Wednesday, November 11th, 2009

The Dirty Apron Cooking School

Cooking School

For my birthday my wonderful husband took me out to dinner at a great Belgium restaurant downtown, Chambar.  As soon as we got out of the car I noticed the Dirty Apron Cooking School.  I was instantly excited to have found somewhere that I could take a cooking class, something I had been toying with for awhile.

As we were enjoy our dinner my husband gave me my present, a gift certificate for a cooking class at the Dirty Apron, what an absolutely perfect present.  I couldn’t wait to take the Contemporary West Coast class which was schedule for a couple weeks later.

Although I was very excited for my class I was also very nervous because that this point I am not completely confident in my skills in the kitchen, I didn’t want to be the one holding the class back.  I also didn’t know what to expect, all I knew about the school I had found on their website.  All of my worries were put to rest upon getting to the school.  I met a very nice couple who had taken a class at the school before and seemed relaxed about the whole thing.

The class started with our teacher, David Robertson, giving us a quick intro to what was in store for us that night.  He then got right into cooking.  David is really a great teacher and you can tell he is doing something he really enjoys.  His enthusiasm makes you want to get in there and make something amazing.

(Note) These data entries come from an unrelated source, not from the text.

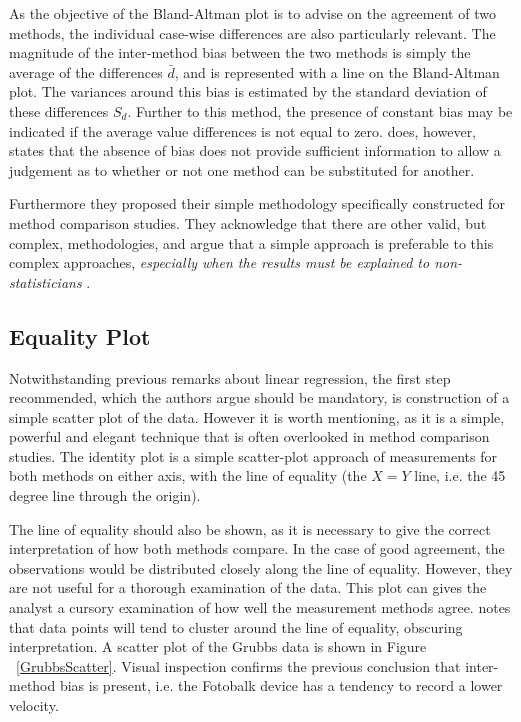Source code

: \documentclass[12pt, a4paper]{report}
\theoremstyle{plain}
\theoremstyle{definition}
\theoremstyle{remark}
\begin{document}
	As the objective of the Bland-Altman plot is to advise on the agreement of two methods, the individual case-wise differences are also particularly relevant.	The magnitude of the inter-method bias between the two methods is simply the average of the differences $\bar{d}$, and is represented with a line on the Bland-Altman plot.  The variances around this bias is estimated by the standard deviation of these differences $S_{d}$. Further to this method, the presence of constant bias may be
	indicated if the average value differences is not equal to zero. \citet{BA86} does, however, states that the absence of bias does not provide sufficient information to allow a	judgement as to whether or not one method can be substituted for
	another.
	
Furthermore they proposed their simple methodology specifically constructed for method comparison studies. They acknowledge that there are other valid, but complex, methodologies, and argue that
		a simple approach is preferable to this complex approaches,
		\emph{especially when the results must be explained to
			non-statisticians} \citep*{BA83}.
		
		\subsection{Equality Plot}
Notwithstanding previous remarks about linear regression, the first step recommended, which the authors argue should be mandatory, is construction of a simple scatter plot of the data. However it is worth mentioning, as it is a simple, powerful and elegant technique that is often overlooked in method comparison studies. The identity plot is a simple scatter-plot approach of measurements for both methods on either axis, with the line of equality (the $X=Y$ line, i.e. the 45 degree line through the origin). 
			
The line of equality should also be shown, as it is necessary to give the correct interpretation of how both methods compare. In the case of good agreement, the observations would be distributed closely along the line of equality. However, they are not useful for a thorough examination of the data. This plot can gives the analyst a cursory examination of how well the measurement methods agree. \citet{BritHypSoc} notes that data points will tend to cluster around the line of equality, obscuring interpretation. A scatter plot of the Grubbs data is shown in Figure ~\ref{GrubbsScatter}. Visual inspection confirms the previous conclusion that inter-method bias is present, i.e. the Fotobalk device has a tendency to record a lower velocity.
	
\end{document}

One of the elements to the Dirty Apron that I absolutely loved was the format for the evening.  After David’s brief intro he began demonstrating the first dish.  Once he had gone through all of the steps it was our turn to get to our stations and make the dish.  We then took our completed dishes to the large table where we had a chance to visit with the other people in the class over a wonderful dish and a glass of wine.  For each dish we followed this order and it was truly a wonderful way to appreciated what you created within the larger group of your fellow students.

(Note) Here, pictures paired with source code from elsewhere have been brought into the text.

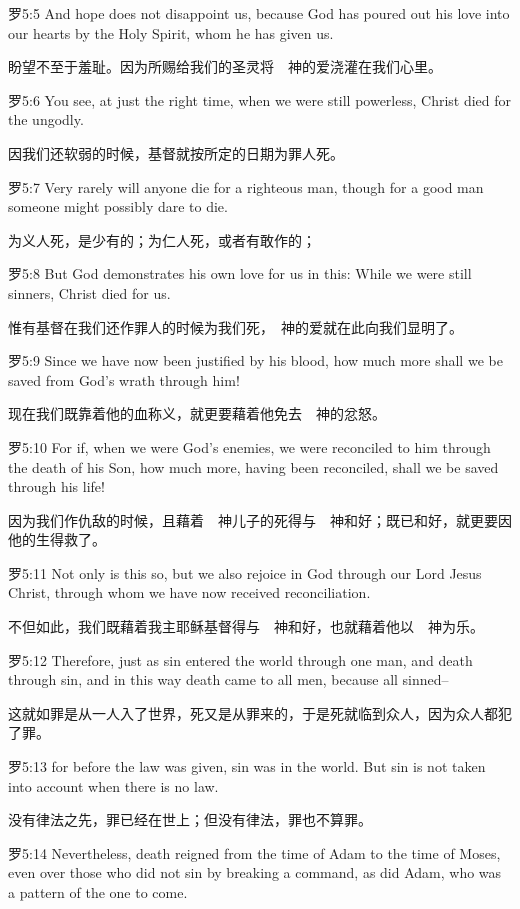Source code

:\documentclass[a4paper,11pt,onecolumn,twoside]{ctexart}
\begin{document}
\begin{multicols}{2}
 罗5:5
 And hope does not disappoint us, because God has poured out his love into our hearts by the Holy Spirit, whom he has given us.

 盼望不至于羞耻。因为所赐给我们的圣灵将　神的爱浇灌在我们心里。


 罗5:6
 You see, at just the right time, when we were still powerless, Christ died for the ungodly.

 因我们还软弱的时候，基督就按所定的日期为罪人死。


 罗5:7
 Very rarely will anyone die for a righteous man, though for a good man someone might possibly dare to die.

 为义人死，是少有的；为仁人死，或者有敢作的；


 罗5:8
 But God demonstrates his own love for us in this: While we were still sinners, Christ died for us.

 惟有基督在我们还作罪人的时候为我们死，　神的爱就在此向我们显明了。


 罗5:9
 Since we have now been justified by his blood, how much more shall we be saved from God's wrath through him!

 现在我们既靠着他的血称义，就更要藉着他免去　神的忿怒。


 罗5:10
 For if, when we were God's enemies, we were reconciled to him through the death of his Son, how much more, having been reconciled, shall we be saved through his life!

 因为我们作仇敌的时候，且藉着　神儿子的死得与　神和好；既已和好，就更要因他的生得救了。


 罗5:11
 Not only is this so, but we also rejoice in God through our Lord Jesus Christ, through whom we have now received reconciliation.

 不但如此，我们既藉着我主耶稣基督得与　神和好，也就藉着他以　神为乐。


 罗5:12
 Therefore, just as sin entered the world through one man, and death through sin, and in this way death came to all men, because all sinned--

 这就如罪是从一人入了世界，死又是从罪来的，于是死就临到众人，因为众人都犯了罪。


 罗5:13
 for before the law was given, sin was in the world. But sin is not taken into account when there is no law.

 没有律法之先，罪已经在世上；但没有律法，罪也不算罪。


 罗5:14
 Nevertheless, death reigned from the time of Adam to the time of Moses, even over those who did not sin by breaking a command, as did Adam, who was a pattern of the one to come.


\end{multicols}
\end{document}
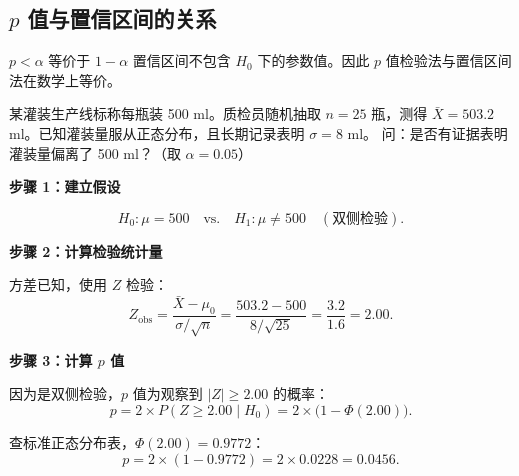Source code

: \subsection{$p$ 值与置信区间的关系}

$p < \alpha$ 等价于 $1-\alpha$ 置信区间不包含 $H_0$ 下的参数值。因此 $p$ 值检验法与置信区间法在数学上等价。

\begin{example}[$p$ 值检验法完整演示]
某灌装生产线标称每瓶装 500 ml。质检员随机抽取 $n = 25$ 瓶，测得
$\bar{X} = 503.2$ ml。已知灌装量服从正态分布，且长期记录表明 $\sigma = 8$ ml。
问：是否有证据表明灌装量偏离了 500 ml？（取 $\alpha = 0.05$）

\medskip
\textbf{步骤 1：建立假设}

\begin{equation}
    H_0: \mu = 500 \quad \text{vs.} \quad H_1: \mu \neq 500 \quad (\text{双侧检验}).
\end{equation}

\textbf{步骤 2：计算检验统计量}

方差已知，使用 $Z$ 检验：
\begin{equation}
    Z_{\text{obs}} = \frac{\bar{X} - \mu_0}{\sigma/\sqrt{n}}
                   = \frac{503.2 - 500}{8/\sqrt{25}}
                   = \frac{3.2}{1.6}
                   = 2.00.
\end{equation}

\textbf{步骤 3：计算 $p$ 值}

因为是双侧检验，$p$ 值为观察到 $|Z| \ge 2.00$ 的概率：
\begin{equation}
    p = 2 \times P(Z \ge 2.00 \mid H_0)
      = 2 \times \bigl(1 - \Phi(2.00)\bigr).
\end{equation}

查标准正态分布表，$\Phi(2.00) = 0.9772$：
\begin{equation}
    p = 2 \times (1 - 0.9772) = 2 \times 0.0228 = 0.0456.
\end{equation}


\end{example}
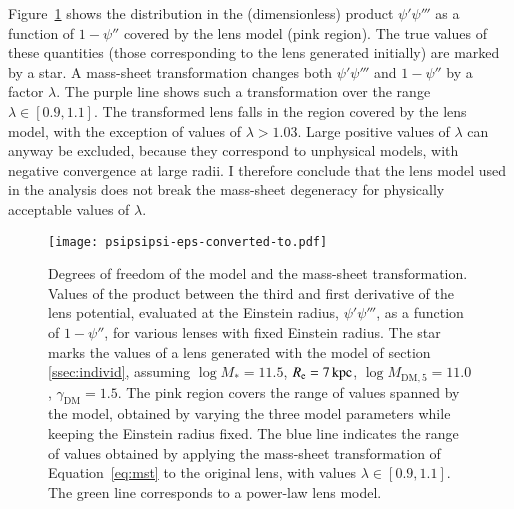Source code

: \documentclass{aa}
\def\mstar{M_*}
\def\mfive{M_{\mathrm{DM},5}}
\def\gammadm{\gamma_{\mathrm{DM}}}
\def\reff{R_{\mathrm{e}}}
\def\Fref#1{Figure~\ref{#1}\xspace}
\def\Eref#1{Equation~\ref{#1}\xspace}
\begin{document}
\Fref{fig:psipsi} shows the distribution in the (dimensionless) product $\psi'\psi'''$ as a function of $1-\psi''$ covered by the lens model (pink region).
The true values of these quantities (those corresponding to the lens generated initially) are marked by a star. 
A mass-sheet transformation changes both $\psi'\psi'''$ and $1 - \psi''$ by a factor $\lambda$. The purple line shows such a transformation over the range $\lambda\in[0.9,1.1]$.
The transformed lens falls in the region covered by the lens model, with the exception of values of $\lambda > 1.03$.
Large positive values of $\lambda$ can anyway be excluded, because they correspond to unphysical models, with negative convergence at large radii.
I therefore conclude that the lens model used in the analysis does not break the mass-sheet degeneracy for physically acceptable values of $\lambda$.
%
\begin{figure}
\texttt{[image: psipsipsi-eps-converted-to.pdf]}
\caption{
Degrees of freedom of the model and the mass-sheet transformation.
Values of the product between the third and first derivative of the lens potential, evaluated at the Einstein radius, $\psi'\psi'''$, as a function of $1-\psi''$, for various lenses with fixed Einstein radius.
The star marks the values of a lens generated with the model of section \ref{ssec:individ}, assuming $\log{\mstar}=11.5$, $\reff=7\,{\rm kpc}$, $\log{\mfive}=11.0$, $\gammadm=1.5$.
The pink region covers the range of values spanned by the model, obtained by varying the three model parameters while keeping the Einstein radius fixed.
The blue line indicates the range of values obtained by applying the mass-sheet transformation of \Eref{eq:mst} to the original lens, with values $\lambda\in[0.9,1.1]$.
The green line corresponds to a power-law lens model.
\label{fig:psipsi}
}
\end{figure}
\end{document}
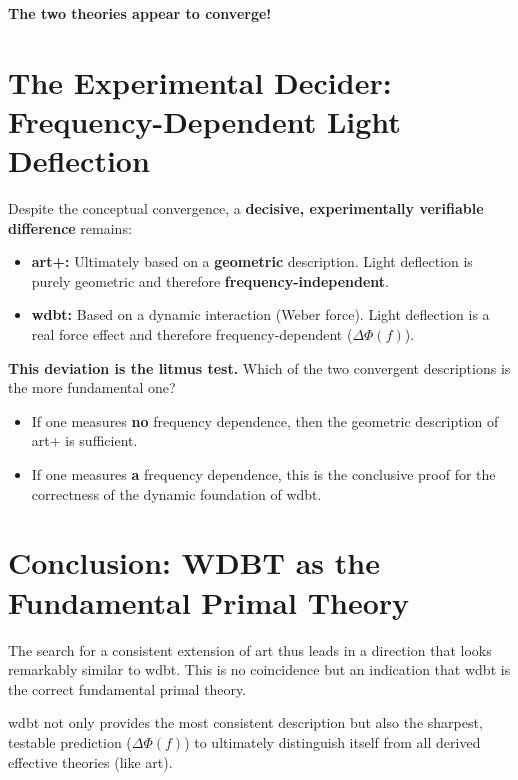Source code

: \textbf{The two theories appear to converge!}

\section{The Experimental Decider: Frequency-Dependent Light Deflection}
Despite the conceptual convergence, a \textbf{decisive, experimentally verifiable difference} remains:

\begin{itemize}
    \item \textbf{\gls{art}+:} Ultimately based on a \textbf{geometric} description. Light deflection is purely geometric and therefore \textbf{frequency-independent}.
    \item \textbf{\gls{wdbt}:} Based on a dynamic interaction (Weber force). Light deflection is a real force effect and therefore frequency-dependent ($\Delta \Phi(f)$).
\end{itemize}

\textbf{This deviation is the litmus test.} Which of the two convergent descriptions is the more fundamental one?

\begin{itemize}
    \item If one measures \textbf{no} frequency dependence, then the geometric description of \gls{art}+ is sufficient.
    \item If one measures \textbf{a} frequency dependence, this is the conclusive proof for the correctness of the dynamic foundation of \gls{wdbt}.
\end{itemize}

\section{Conclusion: WDBT as the Fundamental Primal Theory}
The search for a consistent extension of \gls{art} thus leads in a direction that looks remarkably similar to \gls{wdbt}. This is no coincidence but an indication that \gls{wdbt}
is the correct fundamental primal theory.

\gls{wdbt} not only provides the most consistent description but also the sharpest, testable prediction ($\Delta \Phi(f)$) to ultimately distinguish itself from all derived effective
theories (like \gls{art}).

We created dishes that I would never think to tackle in my own kitchen.  And through this class I learned that they are definitely things that I can do on my own.  In fact I have already made two of the dishes again since taking the class.  I never realized what confidence taking a cooking class could do for you.

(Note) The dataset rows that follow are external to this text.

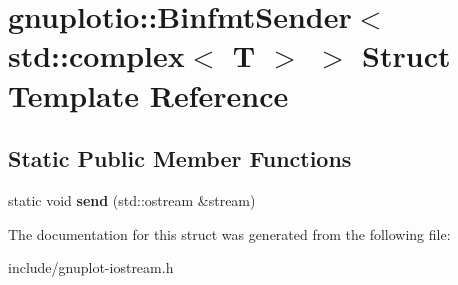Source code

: \hypertarget{structgnuplotio_1_1BinfmtSender_3_01std_1_1complex_3_01T_01_4_01_4}{}\section{gnuplotio\+:\+:Binfmt\+Sender$<$ std\+:\+:complex$<$ T $>$ $>$ Struct Template Reference}
\label{structgnuplotio_1_1BinfmtSender_3_01std_1_1complex_3_01T_01_4_01_4}
\subsection*{Static Public Member Functions}
\begin{DoxyCompactItemize}
\item 
\mbox{\label{structgnuplotio_1_1BinfmtSender_3_01std_1_1complex_3_01T_01_4_01_4_a64633d068c93ef2822ee3aa6ef39d623}} 
static void {\bfseries send} (std\+::ostream \&stream)
\end{DoxyCompactItemize}


The documentation for this struct was generated from the following file\+:\begin{DoxyCompactItemize}
\item 
include/gnuplot-\/iostream.\+h\end{DoxyCompactItemize}
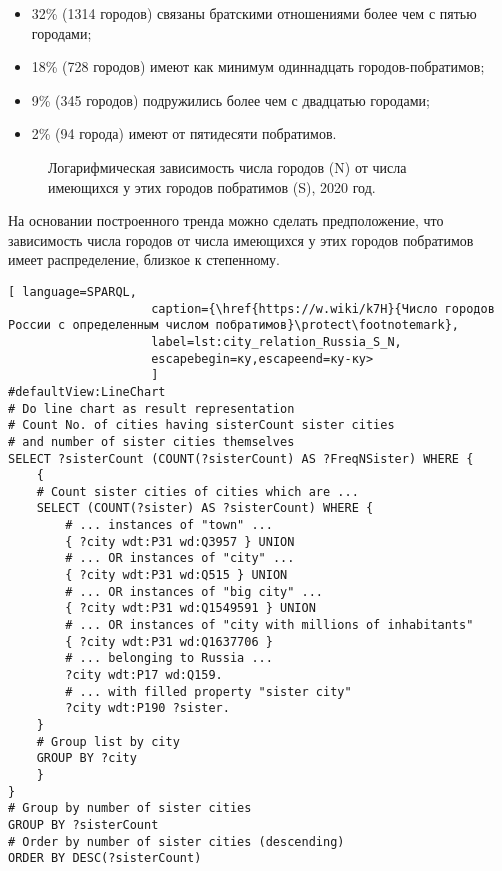 \begin{itemize}
\item 32\% (\num{1314} городов) связаны братскими отношениями более чем с пятью городами;
\item 18\% (728 городов) имеют как минимум одиннадцать городов-побратимов;
\item 9\% (345 городов) подружились более чем с двадцатью городами;
\item 2\% (94 города) имеют от пятидесяти побратимов.
\end{itemize}

\begin{figure*}[h]
{
\setlength{\fboxsep}{0pt}%
\setlength{\fboxrule}{1pt}%
%
}
  \caption{Логарифмическая зависимость числа городов (N) от числа имеющихся у этих городов побратимов (S), 2020 год.}%
  \label{fig:city_ln_relation_S_N}%
\end{figure*}

На основании построенного тренда можно сделать предположение, что зависимость числа городов от числа имеющихся у этих городов побратимов имеет распределение, близкое к степенному.

\begin{lstlisting}[ language=SPARQL, 
                    caption={\href{https://w.wiki/k7H}{Число городов России с определенным числом побратимов}\protect\footnotemark},
                    label=lst:city_relation_Russia_S_N, 
                    escapebegin=ку,escapeend=ку-ку>
                    ]
#defaultView:LineChart                                                   
# Do line chart as result representation
# Count No. of cities having sisterCount sister cities  
# and number of sister cities themselves
SELECT ?sisterCount (COUNT(?sisterCount) AS ?FreqNSister) WHERE {                                                                                  
	{
	# Count sister cities of cities which are ...
	SELECT (COUNT(?sister) AS ?sisterCount) WHERE {    
		# ... instances of "town" ...                 
		{ ?city wdt:P31 wd:Q3957 } UNION    
		# ... OR instances of "city" ...                              
		{ ?city wdt:P31 wd:Q515 } UNION     
		# ... OR instances of "big city" ...                              
		{ ?city wdt:P31 wd:Q1549591 } UNION     
		# ... OR instances of "city with millions of inhabitants"                          
		{ ?city wdt:P31 wd:Q1637706 }                 
		# ... belonging to Russia ...                    
		?city wdt:P17 wd:Q159. 
		# ... with filled property "sister city"                                           
		?city wdt:P190 ?sister.                                           
	}
	# Group list by city
	GROUP BY ?city                                                      
	}
}
# Group by number of sister cities
GROUP BY ?sisterCount       
# Order by number of sister cities (descending)                                             
ORDER BY DESC(?sisterCount)                                             
\end{lstlisting}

I would recommend this cooking school to anyone who is at all interested in food.  This is a place where you can be a beginner and still feel completely comfortable.  David and the rest of the staff have created an comforting and welcoming environment the encourages the chef in all of us.  I look forward to more classes at the Dirty Apron Cooking School.

First Dish

Unfortunately there are a lack of pictures because the battery on my camera died during the making of the first dish.  I guess that means I will just have to go back and take another class.